Search code examples
pythonpython-internalsshort-circuiting

Python In Operator - Short Circuit


I was reading an interesting post on Short-Circuiting in Python and wondered if this was true for the in operator. My simple testing would conclude that it does not:

%%timeit -n 1000
0 in list(range(10))
1000 loops, best of 3: 639 ns per loop

%%timeit -n 1000
0 in list(range(1000))
1000 loops, best of 3: 23.7 µs per loop
# larger the list, the longer it takes. however, i do notice that a higher 
# value does take longer.

%%timeit -n 1000
999 in list(range(1000))
1000 loops, best of 3: 45.1 µs per loop

Is there a detailed explanation of why 999 takes longer than 0. Is the in operator like a loop?

Also, is there a way to tell the in operator to "stop the loop" once the value is found (or is this the already defaulted behavior that I'm not seeing)?

Lastly- Is there another operator/function that I am skipping over that does what I'm talking about in regards to "short-circuiting" in?


Solution

  • The implementation of in for list objects is found in list_contains. It performs a scan of the list and does exit early if the last comparison has found the element, there's no point in continuing there.

    The loop involved is:

    for (i = 0, cmp = 0 ; cmp == 0 && i < Py_SIZE(a); ++i)
        cmp = PyObject_RichCompareBool(el, PyList_GET_ITEM(a, i),
                                           Py_EQ);
    

    If cmp is 1 (the value returned from PyObject_RichCompareBool for a match), the for loop condition (cmp == 0 && i < Py_SIZE(a)) becomes false and terminates.

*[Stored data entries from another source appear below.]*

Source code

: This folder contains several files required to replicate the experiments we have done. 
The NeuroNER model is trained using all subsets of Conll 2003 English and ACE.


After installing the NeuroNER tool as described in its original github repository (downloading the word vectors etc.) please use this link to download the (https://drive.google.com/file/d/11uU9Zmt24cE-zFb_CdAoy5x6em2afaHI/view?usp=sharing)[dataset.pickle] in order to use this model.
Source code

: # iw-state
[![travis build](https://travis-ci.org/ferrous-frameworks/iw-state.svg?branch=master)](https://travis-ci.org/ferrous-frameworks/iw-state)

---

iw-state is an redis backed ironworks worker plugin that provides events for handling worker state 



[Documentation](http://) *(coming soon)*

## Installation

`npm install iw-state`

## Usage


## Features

    For list objects, which are built-in, what is called for in is a C function (for CPython). For other implementations of Python, this can be a different language using different language constructs.

    For user-defined classes in Python, what is called is defined in the Membership test operations of the Reference Manual, take a look there for a run-down of what gets called.


    You could also come to this conclusion by timing:

    l = [*range(1000)]    
    %timeit 1 in l
    85.8 ns ± 11.9 ns per loop (mean ± std. dev. of 7 runs, 10000000 loops each)
    %timeit 999 in l
    22 µs ± 221 ns per loop (mean ± std. dev. of 7 runs, 10000 loops each)
    

    The furthest the element the more you need to scan. If it didn't short-circuit, all in operations would result in similar timings.